Some years ago I was asked to speak to the need for and advantages of ‘seamless services’: it was the time that fragmentation was beginning to threaten continuity of support for individuals and families with on-going needs. The situation has developed on from there – unravelled you might say.
The picture I explored in my talk was of pieces of material rather than individual strands because people’s needs are not one dimensional. Even two dimensions are not enough to represent them in their breath, complexity, interaction and change over time. First thoughts were about health care and social care – provided then by different authorities. Would ‘seamless’, as in the fine materials of my best suit, be a good model? Not really – If you pull hard on that sort of seam, it is likely to separate. We demonstrated that at the Royal College of Physicians! Mesmer might have approved.
A sounder seam has overlap for strength and security, at the price of elegance – So the seams of Levi jeans were brought forward – And they stood the test. There are lessons here.
The setting now is one of multiple patches with edges both within health and social care as well across health and social care. A patchwork of activities, with each patch wishing to define its limits of responsibility – inclusion and exclusion criteria – determining payment even when the needs of individuals and families go unresolved.
I have been bewildered to find that the most common avenue to admission to a mental health bed is via an A and E department of a general hospital.
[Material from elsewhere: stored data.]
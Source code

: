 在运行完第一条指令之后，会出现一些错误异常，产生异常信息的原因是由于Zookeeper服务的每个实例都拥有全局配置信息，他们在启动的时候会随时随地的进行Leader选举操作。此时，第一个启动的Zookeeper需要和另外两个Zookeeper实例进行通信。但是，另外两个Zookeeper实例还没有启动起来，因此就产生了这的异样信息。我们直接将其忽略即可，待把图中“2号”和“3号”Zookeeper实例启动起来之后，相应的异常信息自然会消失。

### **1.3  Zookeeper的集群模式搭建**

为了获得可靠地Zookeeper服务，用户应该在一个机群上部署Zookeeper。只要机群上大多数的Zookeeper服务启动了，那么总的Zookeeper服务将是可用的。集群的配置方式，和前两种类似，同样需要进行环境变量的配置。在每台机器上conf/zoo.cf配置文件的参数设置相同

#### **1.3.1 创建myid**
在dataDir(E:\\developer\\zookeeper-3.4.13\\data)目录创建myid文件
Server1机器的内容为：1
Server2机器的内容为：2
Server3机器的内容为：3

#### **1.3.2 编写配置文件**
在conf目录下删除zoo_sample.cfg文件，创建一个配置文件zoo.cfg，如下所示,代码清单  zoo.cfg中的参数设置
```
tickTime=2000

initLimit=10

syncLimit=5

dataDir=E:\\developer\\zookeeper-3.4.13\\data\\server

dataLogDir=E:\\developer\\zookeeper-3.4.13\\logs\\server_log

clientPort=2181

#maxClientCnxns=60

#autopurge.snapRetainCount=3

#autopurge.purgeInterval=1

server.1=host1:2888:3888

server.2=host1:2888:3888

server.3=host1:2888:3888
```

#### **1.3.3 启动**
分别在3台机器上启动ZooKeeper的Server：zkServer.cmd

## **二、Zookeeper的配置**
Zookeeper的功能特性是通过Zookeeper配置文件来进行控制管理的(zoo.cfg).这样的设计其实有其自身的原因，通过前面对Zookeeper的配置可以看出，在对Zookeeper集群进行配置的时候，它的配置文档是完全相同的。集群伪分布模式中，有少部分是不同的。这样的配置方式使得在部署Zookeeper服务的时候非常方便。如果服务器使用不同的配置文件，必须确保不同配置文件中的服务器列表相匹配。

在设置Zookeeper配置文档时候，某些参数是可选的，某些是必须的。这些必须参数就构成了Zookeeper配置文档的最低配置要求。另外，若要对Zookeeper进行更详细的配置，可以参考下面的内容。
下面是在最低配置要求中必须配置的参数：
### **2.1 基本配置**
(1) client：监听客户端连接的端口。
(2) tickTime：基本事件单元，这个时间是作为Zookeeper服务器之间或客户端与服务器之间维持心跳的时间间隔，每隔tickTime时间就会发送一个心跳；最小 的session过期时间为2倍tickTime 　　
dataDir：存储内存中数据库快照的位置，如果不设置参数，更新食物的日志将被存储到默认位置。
This week I am reading about there being more and more people with dementia being ‘dumped’ in general hospitals by families exhausted and frustrated at the lack of consistent, flexible support in the community. It was the case before the creation of the NHS that hospitals in towns and cities were the only place for poor people to obtain help when in difficulty – for they could not afford the fees of private doctors. It feels as though we have drifted back to those brutal times.
There is strength when individuals, families, professional agencies and voluntary organisations work together to an agreed and comprehensive plan. We saw that in early psychogeriatric services. We saw it certainly again in the Gnosall model of care, and we see it when hospices reach out. It is an old lesson but sound. A and E should be for occasional problems which fall outside what we can reasonably plan for – a safety net. It cannot function effectively or economically or humanely as the main channel of access for people who have predictable and preventable needs.
Togetherness is a function of more than numbers – It requires shape across several dimensions.